Narrative, die sich komplett auf Bildschirmen abspielen — Smartphone, Laptop, Monitor. Erfordert extreme Komposition und Schnitt-Rhythmus, um Spannung zu halten.
Die gesamte Erzählung spielt sich auf Bildschirmen ab — Laptop, Smartphone, Monitor, Browser-Fenster. Das klingt zunächst wie eine technische Einschränkung, ist aber eine radikale kompositorische Herausforderung. Man arbeitet nicht mit Raum, sondern mit Fenster-Architektur, Scroll-Rhythmus und Cursor-Bewegung als erzählerische Mittel. Der Zuschauer sitzt quasi vor einem Bildschirm und schaut auf einen anderen — eine Verdoppelung der Distanz, die man aktiv kompensieren muss.

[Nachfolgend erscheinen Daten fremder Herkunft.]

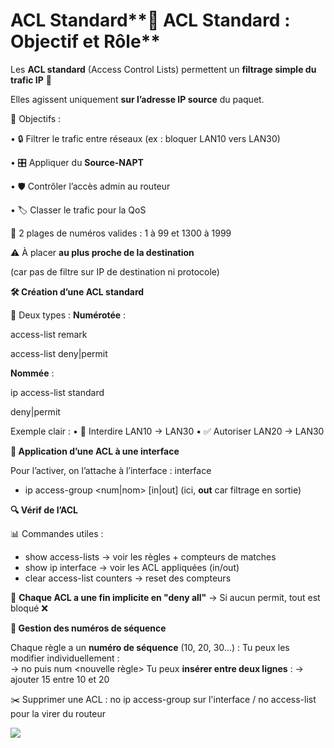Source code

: # ACL Standard**🚦 ACL Standard : Objectif et Rôle**

Les **ACL standard** (Access Control Lists) permettent un **filtrage simple du trafic IP** 🎯

Elles agissent uniquement **sur l’adresse IP source** du paquet.

🔹 Objectifs :

• 🔒 Filtrer le trafic entre réseaux (ex : bloquer LAN10 vers LAN30)

• 🎛️ Appliquer du **Source-NAPT**

• 🛡️ Contrôler l’accès admin au routeur

• 🏷️ Classer le trafic pour la QoS

📌 2 plages de numéros valides : 1 à 99 et 1300 à 1999

⚠️ À placer **au plus proche de la destination**

(car pas de filtre sur IP de destination ni protocole)



**🛠️ Création d’une ACL standard**

🧾 Deux types : **Numérotée** :

access-list <num> remark <commentaire>

access-list <num> deny|permit <source IP> <wildcard>

**Nommée** :

ip access-list standard <nom>

deny|permit <source IP> <wildcard>

Exemple clair : • 🚫 Interdire LAN10 → LAN30 • ✅ Autoriser LAN20 → LAN30



**🎯 Application d’une ACL à une interface**

Pour l’activer, on l’attache à l’interface : interface <interface>

- ip access-group <num|nom> [in|out] (ici, **out** car filtrage en sortie)



**🔍 Vérif de l’ACL**

📊 Commandes utiles :

- show access-lists → voir les règles + compteurs de matches
- show ip interface <iface> → voir les ACL appliquées (in/out)
- clear access-list counters → reset des compteurs

📌 **Chaque ACL a une fin implicite en "deny all"** → Si aucun permit, tout est bloqué ❌



**🧮 Gestion des numéros de séquence**

Chaque règle a un **numéro de séquence** (10, 20, 30…) : Tu peux les modifier individuellement :  
→ no <num> puis num <nouvelle règle> Tu peux **insérer entre deux lignes** : → ajouter 15 entre 10 et 20

✂️ Supprimer une ACL : no ip access-group <num> sur l'interface / no access-list <num> pour la virer du routeur

![](../../../media/Cours-Infrastructures-réseaux-ACL-Standard-image1.png)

Praktisch heißt das: Größe der Fenster, Platzierung von Text, Position von Benachrichtigungen — alles wird zum Kompositionselement. Ein Chat-Fenster, das sich langsam füllt, erzeugt Spannung anders als Schnitt. Ein Zoom-Meeting mit mehreren kleinen Quadraten schafft räumliche Isolation ohne einen einzigen Location-Cut. Man braucht extreme Präzision im Timing: Wann erscheint die nächste Nachricht? Wie lange verharrt die Kamera auf einer Lade-Animation? Diese mikroskopischen Entscheidungen tragen die emotionale Last.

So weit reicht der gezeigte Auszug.